Leider kommt es immer noch viel zu häufig vor: Trotz erfolgreichem Start und guten Umsätzen müssen junge Unternehmen aufgrund von Zahlungsunfähigkeit Insolvenz anmelden. Mal ist der Auslöser ein großer Auftrag, der vom Kunden viel zu spät bezahlt wird. Oder es sind in den starken Monaten ganz einfach zu geringe Rücklagen für die schwachen Monate gebildet worden. Dabei hätte man die drohende Gefahr meist frühzeitig erkennen und vermeiden können.

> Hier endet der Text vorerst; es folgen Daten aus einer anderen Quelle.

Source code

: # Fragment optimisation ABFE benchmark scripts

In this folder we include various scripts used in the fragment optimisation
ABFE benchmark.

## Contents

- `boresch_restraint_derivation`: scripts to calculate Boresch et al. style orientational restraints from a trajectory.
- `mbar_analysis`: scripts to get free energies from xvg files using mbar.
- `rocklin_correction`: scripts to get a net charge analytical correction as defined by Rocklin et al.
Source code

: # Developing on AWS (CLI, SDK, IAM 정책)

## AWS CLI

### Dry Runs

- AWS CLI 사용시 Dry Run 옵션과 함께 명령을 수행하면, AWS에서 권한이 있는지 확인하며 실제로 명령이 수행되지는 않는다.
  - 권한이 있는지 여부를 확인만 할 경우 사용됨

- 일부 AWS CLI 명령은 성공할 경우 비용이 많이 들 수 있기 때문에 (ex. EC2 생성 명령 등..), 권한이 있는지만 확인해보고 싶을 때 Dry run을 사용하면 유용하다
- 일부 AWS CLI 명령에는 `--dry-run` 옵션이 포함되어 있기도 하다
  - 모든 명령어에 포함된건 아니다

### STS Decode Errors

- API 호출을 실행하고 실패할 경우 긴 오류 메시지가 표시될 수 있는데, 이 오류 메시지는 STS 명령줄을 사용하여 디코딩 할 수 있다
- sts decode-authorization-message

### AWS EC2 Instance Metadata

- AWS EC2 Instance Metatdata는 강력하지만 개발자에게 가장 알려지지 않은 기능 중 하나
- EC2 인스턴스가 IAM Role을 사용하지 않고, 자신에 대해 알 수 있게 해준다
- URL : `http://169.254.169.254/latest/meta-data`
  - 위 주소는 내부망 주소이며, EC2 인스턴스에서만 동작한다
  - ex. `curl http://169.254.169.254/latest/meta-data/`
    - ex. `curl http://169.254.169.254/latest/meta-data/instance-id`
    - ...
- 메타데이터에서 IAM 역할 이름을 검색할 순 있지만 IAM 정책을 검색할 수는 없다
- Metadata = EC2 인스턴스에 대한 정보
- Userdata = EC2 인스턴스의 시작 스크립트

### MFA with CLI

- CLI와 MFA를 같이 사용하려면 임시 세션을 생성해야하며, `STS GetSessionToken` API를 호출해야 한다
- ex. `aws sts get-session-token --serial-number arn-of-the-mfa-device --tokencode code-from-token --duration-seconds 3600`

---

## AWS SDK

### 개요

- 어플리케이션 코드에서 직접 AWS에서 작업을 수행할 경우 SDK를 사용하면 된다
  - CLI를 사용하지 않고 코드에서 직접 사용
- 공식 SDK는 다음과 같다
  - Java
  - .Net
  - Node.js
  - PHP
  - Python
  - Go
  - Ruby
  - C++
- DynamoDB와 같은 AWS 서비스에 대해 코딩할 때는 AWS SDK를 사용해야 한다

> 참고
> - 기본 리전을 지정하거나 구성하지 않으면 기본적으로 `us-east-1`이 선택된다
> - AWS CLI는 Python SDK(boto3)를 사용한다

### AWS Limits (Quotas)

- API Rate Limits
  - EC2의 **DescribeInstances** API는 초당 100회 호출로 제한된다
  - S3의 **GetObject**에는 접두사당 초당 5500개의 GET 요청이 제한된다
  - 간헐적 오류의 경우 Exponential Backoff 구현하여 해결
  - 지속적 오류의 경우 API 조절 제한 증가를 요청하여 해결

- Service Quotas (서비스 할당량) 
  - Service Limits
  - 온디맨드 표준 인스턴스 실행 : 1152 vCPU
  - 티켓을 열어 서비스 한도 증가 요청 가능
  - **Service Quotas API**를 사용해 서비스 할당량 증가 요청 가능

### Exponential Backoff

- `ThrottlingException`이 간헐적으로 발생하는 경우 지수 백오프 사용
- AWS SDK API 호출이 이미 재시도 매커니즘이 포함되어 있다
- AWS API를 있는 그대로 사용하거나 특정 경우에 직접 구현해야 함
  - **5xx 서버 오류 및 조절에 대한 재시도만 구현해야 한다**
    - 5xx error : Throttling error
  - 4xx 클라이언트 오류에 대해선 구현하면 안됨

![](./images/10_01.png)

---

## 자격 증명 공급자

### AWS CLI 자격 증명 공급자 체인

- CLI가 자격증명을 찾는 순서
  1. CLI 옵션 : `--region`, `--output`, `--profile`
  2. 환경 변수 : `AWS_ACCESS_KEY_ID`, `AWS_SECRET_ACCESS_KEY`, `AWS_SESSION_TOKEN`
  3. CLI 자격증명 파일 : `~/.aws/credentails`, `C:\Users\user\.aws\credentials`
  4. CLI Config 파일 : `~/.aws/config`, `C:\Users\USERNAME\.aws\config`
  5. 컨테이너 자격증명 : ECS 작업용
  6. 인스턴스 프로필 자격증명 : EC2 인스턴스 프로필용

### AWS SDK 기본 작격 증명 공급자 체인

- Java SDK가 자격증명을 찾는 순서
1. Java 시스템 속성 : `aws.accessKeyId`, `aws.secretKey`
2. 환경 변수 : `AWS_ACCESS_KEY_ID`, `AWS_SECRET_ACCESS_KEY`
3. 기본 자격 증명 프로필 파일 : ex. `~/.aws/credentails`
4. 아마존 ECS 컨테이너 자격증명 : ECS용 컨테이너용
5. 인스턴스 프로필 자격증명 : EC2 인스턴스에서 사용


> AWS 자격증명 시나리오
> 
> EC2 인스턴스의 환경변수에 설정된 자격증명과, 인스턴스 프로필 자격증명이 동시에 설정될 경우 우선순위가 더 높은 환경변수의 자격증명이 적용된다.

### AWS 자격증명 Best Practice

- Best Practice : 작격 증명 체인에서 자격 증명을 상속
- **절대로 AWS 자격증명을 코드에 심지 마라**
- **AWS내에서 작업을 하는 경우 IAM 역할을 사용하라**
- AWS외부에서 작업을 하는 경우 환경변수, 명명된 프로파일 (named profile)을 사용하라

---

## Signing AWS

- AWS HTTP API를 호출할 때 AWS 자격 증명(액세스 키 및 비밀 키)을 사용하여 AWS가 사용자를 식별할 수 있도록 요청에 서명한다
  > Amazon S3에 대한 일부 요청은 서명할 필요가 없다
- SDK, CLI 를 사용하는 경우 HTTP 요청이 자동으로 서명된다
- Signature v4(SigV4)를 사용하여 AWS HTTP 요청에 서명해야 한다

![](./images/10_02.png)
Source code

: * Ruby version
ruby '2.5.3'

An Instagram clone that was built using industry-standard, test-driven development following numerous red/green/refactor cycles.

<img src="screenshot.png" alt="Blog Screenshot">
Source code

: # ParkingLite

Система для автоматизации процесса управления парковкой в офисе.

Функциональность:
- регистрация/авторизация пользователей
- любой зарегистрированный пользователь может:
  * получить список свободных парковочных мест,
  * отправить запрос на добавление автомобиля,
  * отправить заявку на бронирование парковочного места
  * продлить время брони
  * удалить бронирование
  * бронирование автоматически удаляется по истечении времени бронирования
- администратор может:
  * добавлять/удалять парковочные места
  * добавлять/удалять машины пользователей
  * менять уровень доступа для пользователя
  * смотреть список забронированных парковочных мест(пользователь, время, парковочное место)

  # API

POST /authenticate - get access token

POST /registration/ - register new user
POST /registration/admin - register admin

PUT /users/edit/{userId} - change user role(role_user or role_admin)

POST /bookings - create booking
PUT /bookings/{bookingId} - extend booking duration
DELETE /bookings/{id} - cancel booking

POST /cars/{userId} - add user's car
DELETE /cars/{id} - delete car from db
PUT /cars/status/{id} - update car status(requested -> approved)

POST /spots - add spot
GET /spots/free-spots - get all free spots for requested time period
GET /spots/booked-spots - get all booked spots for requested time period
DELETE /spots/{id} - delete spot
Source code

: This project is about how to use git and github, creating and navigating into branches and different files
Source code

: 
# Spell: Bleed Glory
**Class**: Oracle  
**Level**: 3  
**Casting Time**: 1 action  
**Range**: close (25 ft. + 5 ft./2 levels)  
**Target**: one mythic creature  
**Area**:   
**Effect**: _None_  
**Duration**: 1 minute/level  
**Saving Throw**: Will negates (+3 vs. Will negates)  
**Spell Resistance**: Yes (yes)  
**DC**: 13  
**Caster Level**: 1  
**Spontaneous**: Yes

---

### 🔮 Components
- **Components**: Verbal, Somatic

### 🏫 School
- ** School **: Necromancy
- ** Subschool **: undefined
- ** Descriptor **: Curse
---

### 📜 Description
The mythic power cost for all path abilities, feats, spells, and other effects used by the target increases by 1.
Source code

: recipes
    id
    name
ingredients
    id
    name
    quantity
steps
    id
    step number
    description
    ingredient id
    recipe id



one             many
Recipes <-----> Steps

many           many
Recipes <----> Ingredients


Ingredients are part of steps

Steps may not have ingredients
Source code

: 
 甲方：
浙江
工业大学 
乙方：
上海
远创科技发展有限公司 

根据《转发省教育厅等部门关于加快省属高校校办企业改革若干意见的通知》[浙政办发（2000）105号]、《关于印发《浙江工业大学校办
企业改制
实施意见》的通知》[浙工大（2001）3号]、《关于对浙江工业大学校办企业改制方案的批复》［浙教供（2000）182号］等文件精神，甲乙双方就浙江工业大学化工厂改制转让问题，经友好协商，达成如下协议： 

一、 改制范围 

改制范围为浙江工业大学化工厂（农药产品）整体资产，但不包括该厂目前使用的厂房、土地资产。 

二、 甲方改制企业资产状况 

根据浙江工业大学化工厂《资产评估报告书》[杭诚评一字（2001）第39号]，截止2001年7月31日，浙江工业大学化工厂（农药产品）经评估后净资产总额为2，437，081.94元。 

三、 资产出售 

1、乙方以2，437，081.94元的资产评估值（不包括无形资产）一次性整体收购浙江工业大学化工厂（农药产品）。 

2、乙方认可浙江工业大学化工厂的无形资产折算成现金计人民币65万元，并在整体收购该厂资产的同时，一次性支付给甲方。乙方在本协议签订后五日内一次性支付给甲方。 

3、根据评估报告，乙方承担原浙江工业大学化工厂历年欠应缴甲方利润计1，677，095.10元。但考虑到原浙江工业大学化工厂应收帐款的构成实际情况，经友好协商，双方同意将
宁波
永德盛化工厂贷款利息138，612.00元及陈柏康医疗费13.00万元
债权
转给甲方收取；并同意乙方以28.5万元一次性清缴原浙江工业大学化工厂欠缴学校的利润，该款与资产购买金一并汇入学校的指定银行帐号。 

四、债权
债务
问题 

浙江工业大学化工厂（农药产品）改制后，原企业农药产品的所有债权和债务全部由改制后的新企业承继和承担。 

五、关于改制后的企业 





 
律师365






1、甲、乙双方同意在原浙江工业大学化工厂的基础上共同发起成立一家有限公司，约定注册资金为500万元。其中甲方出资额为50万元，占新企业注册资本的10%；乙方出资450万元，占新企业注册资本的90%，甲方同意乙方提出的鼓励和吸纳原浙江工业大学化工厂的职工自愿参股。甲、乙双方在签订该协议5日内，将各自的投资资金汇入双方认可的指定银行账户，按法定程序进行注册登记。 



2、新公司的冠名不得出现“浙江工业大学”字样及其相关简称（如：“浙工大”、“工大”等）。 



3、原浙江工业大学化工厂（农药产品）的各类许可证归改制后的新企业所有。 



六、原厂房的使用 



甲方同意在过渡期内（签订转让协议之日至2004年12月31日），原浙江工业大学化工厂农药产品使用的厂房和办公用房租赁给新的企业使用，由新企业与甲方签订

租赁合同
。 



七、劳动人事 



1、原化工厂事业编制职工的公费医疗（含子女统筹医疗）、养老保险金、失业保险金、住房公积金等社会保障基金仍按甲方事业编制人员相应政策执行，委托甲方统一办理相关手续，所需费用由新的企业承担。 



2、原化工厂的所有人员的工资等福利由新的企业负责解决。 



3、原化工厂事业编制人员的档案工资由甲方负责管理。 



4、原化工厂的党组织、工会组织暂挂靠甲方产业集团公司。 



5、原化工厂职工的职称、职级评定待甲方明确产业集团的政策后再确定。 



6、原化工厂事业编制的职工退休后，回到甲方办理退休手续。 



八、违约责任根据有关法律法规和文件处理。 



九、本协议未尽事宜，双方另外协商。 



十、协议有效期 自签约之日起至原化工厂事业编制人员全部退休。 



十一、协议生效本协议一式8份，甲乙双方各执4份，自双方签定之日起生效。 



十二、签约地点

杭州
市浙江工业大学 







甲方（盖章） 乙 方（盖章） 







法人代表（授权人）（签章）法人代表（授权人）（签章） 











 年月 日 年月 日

20.000 Unternehmensinsolvenzen pro Jahr sind zu viel!

Kann ein Unternehmen seine Rechnungen nicht mehr begleichen beziehungsweise seinen Zahlungsverpflichtungen nicht mehr nachkommen, ist es zahlungsunfähig und muss gemäß Insolvenzordnung den Insolvenzantrag stellen. Im Jahr 2017 passierte genau das bei 20.000 Unternehmen (Quelle: Statistisches Bundesamt). Tragisch ist dabei häufig, dass die Insolvenz nicht wegen unzureichender Wirtschaftlichkeit angemeldet werden muss – sondern aufgrund fehlender Liquidität.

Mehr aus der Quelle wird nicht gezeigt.